Charles Camilleri (1931-2009), was Malta’s leading composer, an artist with an international reputation who has had his work performed by many of the world’s leading artists...
Price: £12.00   Type: CD  


Celestial Harmonies For Piano

Charles Camilleri (1931-2009), was Malta’s leading composer, an artist with an international reputation who has had his work performed by many of the world’s leading artists on all five continents from the 1950s to the present day. Since his earliest years Camilleri has had many “phases”, periods and styles. One could mention the sizeable amount of juvenilia that exists, as well as music from his so called “nationalistic” period (1950s), his cosmopolitan phase (196Os up to the mid 7Os) and his more spiritual pieces (late 70s to the present). It is music from this last period which is featured on this recording.

Virtually all of Camilleri’s work seems at least in part to be influenced by the folk music of Malta and the Mediterranean basin. Make no mistake, this is a composer who has always been aware of the music from his own ethnic background, as he states: “Paradoxically, we find our way out of historic cul-de-sacs onto the open roads of the future by rediscovering our roots. We can contemplate the prospect of a music universally accessible all over the planet by probing deeper into local well- springs”.

Camilleri went on to justify this remark in his book Mediterranean Music by listing some of the peculiar stylistic features of folk music from this part of the world: heterophony, clusters, polyrhythm, quarter tones, improvisation, non-tonal harmony, open forms and so on. It is extraordinary to note that this extensive catalogue (which runs to 32 points in Camilleri’s book), could well stand unaltered as a roll-call for many of the salient characteristics in so called “western contemporary music” itself!

Camilleri’s initial breakthrough towards individuality and artistic maturity came quite early on in his development (early 1950s), largely because he discovered an accurate means of notating the complexities inherent in Maltese folk music, particularly with regard to its wayward, almost improvisatory rhythms. He referred to this notation technique as the “atomisation of the beat”. Put simply, Camilleri’s solution to notating complex rhythmic groupings such as those used by local Maltese folk musicians was to break away from time signatures, forget barlines, and subdivide each individual beat into self- contained units, (frequently starting off with sextuplet and quintuplet groupings), which then became quite complex and almost improvisatory by way of added rests and subdivisions. The writing is such that although a regular pulse/beat! tactus is maintained, variety from performance to performance will always arise.

Naturally Camilleri was quick to incorporate his new technique for notation into his compositions, and though at first he adopted the technique for use with tonal and modal writing, he soon began to use it with an atonal pitch hierarchy as the norm. The resulting idiom is strikingly individual, though the composer does still enjoy writing simpler and more conventional compositions purely for pleasure. Such a work is the recently rewritten and published Paganiana (1968) for piano duet, a witty and short set of colourfully contrasted variations (played without a break) on Paganini’s celebrated 24th Caprice. It opens this disc with plenty of energy and fire, qualities which are certainly needed in super-abundance if space travel is desired With the four movement suite Astralis our extra-terrestrial journey has really began. Gravité is a wistfully poetic atonal ternary structure in which two part textures in the outer flanks contrast with a central chordal section. As is so often the case with Camilleri piano miniatures, the writing is at once both lean and masterfully idiomatic. Comet is entirely in two parts throughout, but its complete lack of chords does not prevent it from being both extremely exciting and strikingly colourful.
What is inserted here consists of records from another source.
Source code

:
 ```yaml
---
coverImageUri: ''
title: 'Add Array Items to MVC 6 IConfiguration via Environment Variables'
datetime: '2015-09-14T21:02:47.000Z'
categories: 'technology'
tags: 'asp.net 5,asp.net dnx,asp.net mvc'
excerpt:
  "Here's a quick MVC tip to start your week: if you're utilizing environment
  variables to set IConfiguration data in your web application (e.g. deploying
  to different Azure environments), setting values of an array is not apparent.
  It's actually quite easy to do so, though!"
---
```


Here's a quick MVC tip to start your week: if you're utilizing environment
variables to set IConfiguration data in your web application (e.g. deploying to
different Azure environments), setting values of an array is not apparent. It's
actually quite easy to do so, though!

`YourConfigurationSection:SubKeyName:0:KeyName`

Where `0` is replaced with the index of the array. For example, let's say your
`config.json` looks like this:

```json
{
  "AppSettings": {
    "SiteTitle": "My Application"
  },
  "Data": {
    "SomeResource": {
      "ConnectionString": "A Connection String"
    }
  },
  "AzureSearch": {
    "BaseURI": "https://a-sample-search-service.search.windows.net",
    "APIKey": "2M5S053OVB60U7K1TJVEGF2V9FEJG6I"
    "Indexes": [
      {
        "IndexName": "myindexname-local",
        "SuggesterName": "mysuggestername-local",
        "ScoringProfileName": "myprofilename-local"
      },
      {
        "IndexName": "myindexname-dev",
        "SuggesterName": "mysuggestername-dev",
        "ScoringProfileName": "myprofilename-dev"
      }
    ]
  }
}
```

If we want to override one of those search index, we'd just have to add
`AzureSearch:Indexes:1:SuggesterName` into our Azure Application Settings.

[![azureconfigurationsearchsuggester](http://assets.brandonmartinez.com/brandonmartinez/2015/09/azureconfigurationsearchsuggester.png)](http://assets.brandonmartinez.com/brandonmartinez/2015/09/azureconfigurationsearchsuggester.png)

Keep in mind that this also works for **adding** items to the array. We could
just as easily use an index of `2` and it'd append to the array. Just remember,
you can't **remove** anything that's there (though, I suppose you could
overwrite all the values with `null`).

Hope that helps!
Constellations is possibly more significant for its profound silences than for its actual notes,(mainly exquisitely balanced chords and arpeggio patterns), though it does adopt interesting pedalling after the initial phrases. Explosé-Fixé manages to create dynamic momentum from the skillful juxtaposition of contrasted motifs in a static, mosaic structure. It closes the suite with a poignant trill, under which the opening of Gravité returns, bringing the work to a suitably balanced conclusion.

Cosmologies is the title given for an on-going series of big-boned movements which the composer will continue to add to. In this sense the movements will not be unlike the Etudes for piano of Ligeti, in the sense that the older Hungarian master continues to add to and edit his celebrated studies. At present there are four Cosmologies, of which we hear three. The first two were completed in 1999 and the third was completed in the 1980s and has stood therefore as a separate piece for some time. Listeners may note the connecting thread between the movements completed so far in that material from Cosmologies One appears in the second movement, Colours of Time. It, in turn, presents material which is used in Xnobis (the third movement). So will it continue!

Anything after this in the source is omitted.